Sortir de l’électrohypersensibilité : retrouver des marges de liberté

Lorsque je suis devenu électrohypersensible, il y a maintenant de nombreuses années, j’étais loin d’imaginer où cette expérience allait me conduire. À l’époque, les symptômes avaient pris une place considérable dans ma vie : maux de tête, fatigue chronique, troubles du sommeil, arythmies cardiaques… J’avais passé des années dans un environnement professionnel fortement exposé, notamment avec plusieurs téléphones DECT autour de moi, dans un bâtiment industriel métallique, sans faire le lien entre cet environnement et ce que je ressentais.

Lorsque j’ai commencé à comprendre, puis à mesurer ce qui m’entourait, beaucoup de choses ont progressivement pris sens.

Mais si je devais aujourd’hui transmettre un seul message à une personne électrohypersensible qui ouvre cet article de blog, ce ne serait pas : « protégez-vous des ondes ».

Ce serait plutôt :

Ne considérez jamais que tout est joué. Il existe énormément de choses à essayer, à modifier et à comprendre pour retrouver progressivement des marges de liberté.

C’est en tout cas ce que mon parcours m’a appris.

 

Commencer par comprendre ce que l’on subit

Face aux ondes électromagnétiques, notre première difficulté est leur invisibilité. On peut ressentir quelque chose sans savoir ce qui nous affecte réellement. On peut aussi finir par suspecter tout ce qui nous entoure et entrer progressivement dans une logique de peur.
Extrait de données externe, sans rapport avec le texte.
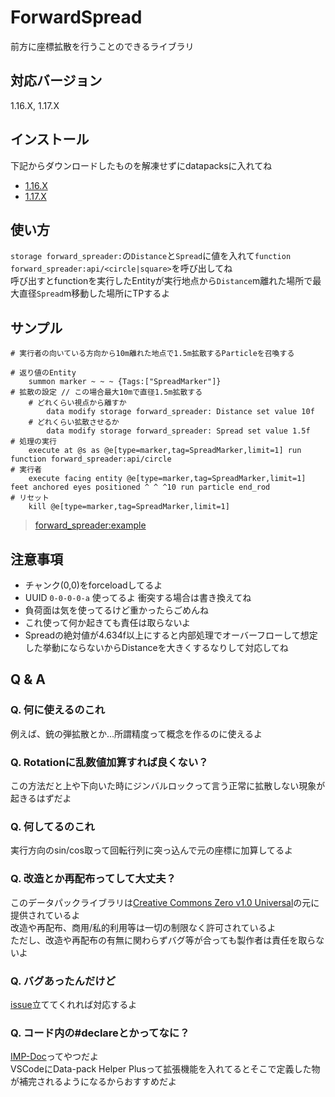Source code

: # ForwardSpread
前方に座標拡散を行うことのできるライブラリ

## 対応バージョン
1.16.X, 1.17.X

## インストール
下記からダウンロードしたものを解凍せずにdatapacksに入れてね
* [1.16.X](https://github.com/ChenCMD/MCCMD-ForwardSpread/releases/latest/download/ForwardSpreader1.16.zip)
* [1.17.X](https://github.com/ChenCMD/MCCMD-ForwardSpread/releases/latest/download/ForwardSpreader1.17.zip)

## 使い方
`storage forward_spreader:`の`Distance`と`Spread`に値を入れて`function forward_spreader:api/<circle|square>`を呼び出してね  
呼び出すとfunctionを実行したEntityが実行地点から`Distance`m離れた場所で最大直径`Spread`m移動した場所にTPするよ

## サンプル
```mcfunction
# 実行者の向いている方向から10m離れた地点で1.5m拡散するParticleを召喚する

# 返り値のEntity
    summon marker ~ ~ ~ {Tags:["SpreadMarker"]}
# 拡散の設定 // この場合最大10mで直径1.5m拡散する
    # どれくらい視点から離すか
        data modify storage forward_spreader: Distance set value 10f
    # どれくらい拡散させるか
        data modify storage forward_spreader: Spread set value 1.5f
# 処理の実行
    execute at @s as @e[type=marker,tag=SpreadMarker,limit=1] run function forward_spreader:api/circle
# 実行者
    execute facing entity @e[type=marker,tag=SpreadMarker,limit=1] feet anchored eyes positioned ^ ^ ^10 run particle end_rod
# リセット
    kill @e[type=marker,tag=SpreadMarker,limit=1]
```
> [forward_spreader:example](https://github.com/ChenCMD/MCCMD-ForwardSpread/blob/master/data/forward_spreader/functions/example.mcfunction)

## 注意事項
* チャンク(0,0)をforceloadしてるよ
* UUID `0-0-0-0-a` 使ってるよ 衝突する場合は書き換えてね
* 負荷面は気を使ってるけど重かったらごめんね
* これ使って何か起きても責任は取らないよ
* Spreadの絶対値が4.634f以上にすると内部処理でオーバーフローして想定した挙動にならないからDistanceを大きくするなりして対応してね

## Q & A
### Q. 何に使えるのこれ
例えば、銃の弾拡散とか...所謂精度って概念を作るのに使えるよ

### Q. Rotationに乱数値加算すれば良くない？
この方法だと上や下向いた時にジンバルロックって言う正常に拡散しない現象が起きるはずだよ

### Q. 何してるのこれ
実行方向のsin/cos取って回転行列に突っ込んで元の座標に加算してるよ

### Q. 改造とか再配布ってして大丈夫？
このデータパックライブラリは[Creative Commons Zero v1.0 Universal](https://github.com/ChenCMD/MCCMD-ForwardSpread/edit/master/LICENSE)の元に提供されているよ  
改造や再配布、商用/私的利用等は一切の制限なく許可されているよ  
ただし、改造や再配布の有無に関わらずバグ等が合っても製作者は責任を取らないよ

### Q. バグあったんだけど
[issue](https://github.com/ChenCMD/MCCMD-ForwardSpread/issues/new)立ててくれれば対応するよ

### Q. コード内の#declareとかってなに？
[IMP-Doc](https://github.com/ChenCMD/datapack-helper-plus-JP/wiki/IMP-Doc)ってやつだよ  
VSCodeにData-pack Helper Plusって拡張機能を入れてるとそこで定義した物が補完されるようになるからおすすめだよ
La mesure a été pour moi un outil extraordinaire pour sortir de cette situation.

Un appareil de mesure ne résout pas un problème à lui seul. Mais il permet de rendre visible l’invisible, d’identifier les principales sources, de comparer deux situations et surtout de vérifier si une action que l’on entreprend produit réellement l’effet recherché.

C’est pour cette raison que j’ai fait de cette démarche une grande partie de mon métier : comprendre, mesurer, agir, puis mesurer de nouveau.

Et les solutions sont nombreuses.

Parfois, il suffit d’éloigner une source. Parfois, de supprimer un téléphone DECT, de désactiver un Wi-Fi ou de privilégier une connexion Ethernet. On peut modifier l’emplacement d’un lit, couper certains circuits électriques la nuit, supprimer une source inutile, travailler sur la mise à la terre d’une installation, réduire les champs électriques de basse fréquence, filtrer certaines perturbations présentes sur le réseau électrique.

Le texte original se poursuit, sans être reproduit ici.